**What is expected**
Using the entries below, write out the line with "(v,s)\longmapsto[s\alpha_j,v],\qquad (v,s)\in(\mathbb R/\mathbb", the line with "Use collars at", and every line in between, exactly as each is written.

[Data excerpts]
□ □ □

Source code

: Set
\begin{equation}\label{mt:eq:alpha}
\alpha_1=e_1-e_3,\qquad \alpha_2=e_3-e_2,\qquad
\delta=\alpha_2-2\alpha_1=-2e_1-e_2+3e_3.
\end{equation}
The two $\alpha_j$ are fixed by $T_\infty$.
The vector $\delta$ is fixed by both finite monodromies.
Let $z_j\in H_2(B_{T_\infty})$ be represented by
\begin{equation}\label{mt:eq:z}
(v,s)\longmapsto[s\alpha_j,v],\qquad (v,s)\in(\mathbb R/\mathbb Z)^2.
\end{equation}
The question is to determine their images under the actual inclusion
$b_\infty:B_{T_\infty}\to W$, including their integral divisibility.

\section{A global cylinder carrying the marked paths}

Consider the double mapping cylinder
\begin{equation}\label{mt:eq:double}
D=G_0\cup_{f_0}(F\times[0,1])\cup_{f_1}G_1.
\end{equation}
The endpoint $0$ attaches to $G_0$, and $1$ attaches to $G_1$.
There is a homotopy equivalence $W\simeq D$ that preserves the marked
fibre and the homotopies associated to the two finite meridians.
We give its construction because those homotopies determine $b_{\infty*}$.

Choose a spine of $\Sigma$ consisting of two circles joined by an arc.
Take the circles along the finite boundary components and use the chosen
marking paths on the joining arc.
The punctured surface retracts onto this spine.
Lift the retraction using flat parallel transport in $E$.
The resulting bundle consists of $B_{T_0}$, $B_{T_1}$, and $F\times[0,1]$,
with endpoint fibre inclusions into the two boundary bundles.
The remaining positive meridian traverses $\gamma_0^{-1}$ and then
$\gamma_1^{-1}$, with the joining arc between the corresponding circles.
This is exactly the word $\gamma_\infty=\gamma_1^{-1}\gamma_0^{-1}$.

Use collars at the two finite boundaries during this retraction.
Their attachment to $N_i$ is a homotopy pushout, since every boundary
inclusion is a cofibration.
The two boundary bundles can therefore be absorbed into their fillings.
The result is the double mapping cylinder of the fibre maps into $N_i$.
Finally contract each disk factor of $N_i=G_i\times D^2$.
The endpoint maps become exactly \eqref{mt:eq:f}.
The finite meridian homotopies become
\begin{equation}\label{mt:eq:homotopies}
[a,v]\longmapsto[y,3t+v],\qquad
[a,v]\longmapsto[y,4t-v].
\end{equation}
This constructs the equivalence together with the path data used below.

□ □ □

**Problem solution**
(v,s)\longmapsto[s\alpha_j,v],\qquad (v,s)\in(\mathbb R/\mathbb Z)^2.
\end{equation}
The question is to determine their images under the actual inclusion
$b_\infty:B_{T_\infty}\to W$, including their integral divisibility.

\section{A global cylinder carrying the marked paths}

Consider the double mapping cylinder
\begin{equation}\label{mt:eq:double}
D=G_0\cup_{f_0}(F\times[0,1])\cup_{f_1}G_1.
\end{equation}
The endpoint $0$ attaches to $G_0$, and $1$ attaches to $G_1$.
There is a homotopy equivalence $W\simeq D$ that preserves the marked
fibre and the homotopies associated to the two finite meridians.
We give its construction because those homotopies determine $b_{\infty*}$.

Choose a spine of $\Sigma$ consisting of two circles joined by an arc.
Take the circles along the finite boundary components and use the chosen
marking paths on the joining arc.
The punctured surface retracts onto this spine.
Lift the retraction using flat parallel transport in $E$.
The resulting bundle consists of $B_{T_0}$, $B_{T_1}$, and $F\times[0,1]$,
with endpoint fibre inclusions into the two boundary bundles.
The remaining positive meridian traverses $\gamma_0^{-1}$ and then
$\gamma_1^{-1}$, with the joining arc between the corresponding circles.
This is exactly the word $\gamma_\infty=\gamma_1^{-1}\gamma_0^{-1}$.

Use collars at the two finite boundaries during this retraction.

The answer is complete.